Below are some records. Reproduce them exactly from their first line through the line with "### **4. Certificates", inclusive.
══════════════════════════════
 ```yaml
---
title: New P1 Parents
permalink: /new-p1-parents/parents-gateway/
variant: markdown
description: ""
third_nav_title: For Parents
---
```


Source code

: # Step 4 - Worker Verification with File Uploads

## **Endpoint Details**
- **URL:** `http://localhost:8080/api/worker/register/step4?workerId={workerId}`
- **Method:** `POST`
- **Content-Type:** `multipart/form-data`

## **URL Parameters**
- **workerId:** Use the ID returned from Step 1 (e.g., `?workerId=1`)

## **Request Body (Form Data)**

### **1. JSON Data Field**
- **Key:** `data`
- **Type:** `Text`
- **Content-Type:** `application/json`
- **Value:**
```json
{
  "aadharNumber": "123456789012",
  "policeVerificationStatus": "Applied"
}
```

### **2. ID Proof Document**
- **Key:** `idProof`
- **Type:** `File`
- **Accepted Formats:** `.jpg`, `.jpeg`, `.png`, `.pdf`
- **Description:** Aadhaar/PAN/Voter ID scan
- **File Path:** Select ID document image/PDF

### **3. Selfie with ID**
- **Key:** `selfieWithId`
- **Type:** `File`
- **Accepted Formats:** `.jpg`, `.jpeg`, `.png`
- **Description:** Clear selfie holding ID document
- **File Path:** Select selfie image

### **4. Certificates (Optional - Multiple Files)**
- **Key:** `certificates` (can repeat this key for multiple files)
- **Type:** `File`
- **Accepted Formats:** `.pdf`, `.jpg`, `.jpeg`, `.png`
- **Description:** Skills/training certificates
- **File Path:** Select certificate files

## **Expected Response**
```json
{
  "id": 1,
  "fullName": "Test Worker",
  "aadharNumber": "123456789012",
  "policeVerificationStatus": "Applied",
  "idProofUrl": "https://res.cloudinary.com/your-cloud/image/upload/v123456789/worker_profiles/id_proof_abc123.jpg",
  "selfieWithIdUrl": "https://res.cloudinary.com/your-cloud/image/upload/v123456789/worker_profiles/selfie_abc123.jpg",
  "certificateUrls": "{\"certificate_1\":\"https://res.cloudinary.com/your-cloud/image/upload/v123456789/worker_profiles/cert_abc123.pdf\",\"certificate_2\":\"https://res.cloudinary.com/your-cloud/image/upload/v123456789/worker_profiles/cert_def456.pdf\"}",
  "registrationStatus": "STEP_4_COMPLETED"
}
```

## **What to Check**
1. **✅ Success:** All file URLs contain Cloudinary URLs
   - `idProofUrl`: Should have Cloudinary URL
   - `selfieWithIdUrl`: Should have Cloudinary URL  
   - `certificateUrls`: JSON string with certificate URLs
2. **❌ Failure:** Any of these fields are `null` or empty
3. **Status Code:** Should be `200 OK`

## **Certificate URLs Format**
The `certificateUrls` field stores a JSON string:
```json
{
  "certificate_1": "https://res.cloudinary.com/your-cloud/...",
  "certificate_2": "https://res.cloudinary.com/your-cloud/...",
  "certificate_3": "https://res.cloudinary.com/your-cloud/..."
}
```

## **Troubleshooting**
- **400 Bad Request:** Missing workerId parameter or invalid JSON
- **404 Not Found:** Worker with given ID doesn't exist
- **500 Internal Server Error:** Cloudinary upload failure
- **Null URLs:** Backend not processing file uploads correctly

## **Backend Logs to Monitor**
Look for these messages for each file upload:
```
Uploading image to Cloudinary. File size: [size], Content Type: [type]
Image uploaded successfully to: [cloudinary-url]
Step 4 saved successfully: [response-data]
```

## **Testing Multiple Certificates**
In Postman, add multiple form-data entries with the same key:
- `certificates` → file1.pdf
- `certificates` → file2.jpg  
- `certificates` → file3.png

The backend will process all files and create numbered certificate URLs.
══════════════════════════════
» **Response**
 ```yaml
---
title: New P1 Parents
permalink: /new-p1-parents/parents-gateway/
variant: markdown
description: ""
third_nav_title: For Parents
---
```


Source code

: # Step 4 - Worker Verification with File Uploads

## **Endpoint Details**
- **URL:** `http://localhost:8080/api/worker/register/step4?workerId={workerId}`
- **Method:** `POST`
- **Content-Type:** `multipart/form-data`

## **URL Parameters**
- **workerId:** Use the ID returned from Step 1 (e.g., `?workerId=1`)

## **Request Body (Form Data)**

### **1. JSON Data Field**
- **Key:** `data`
- **Type:** `Text`
- **Content-Type:** `application/json`
- **Value:**
```json
{
  "aadharNumber": "123456789012",
  "policeVerificationStatus": "Applied"
}
```

### **2. ID Proof Document**
- **Key:** `idProof`
- **Type:** `File`
- **Accepted Formats:** `.jpg`, `.jpeg`, `.png`, `.pdf`
- **Description:** Aadhaar/PAN/Voter ID scan
- **File Path:** Select ID document image/PDF

### **3. Selfie with ID**
- **Key:** `selfieWithId`
- **Type:** `File`
- **Accepted Formats:** `.jpg`, `.jpeg`, `.png`
- **Description:** Clear selfie holding ID document
- **File Path:** Select selfie image

### **4. Certificates (Optional - Multiple Files)**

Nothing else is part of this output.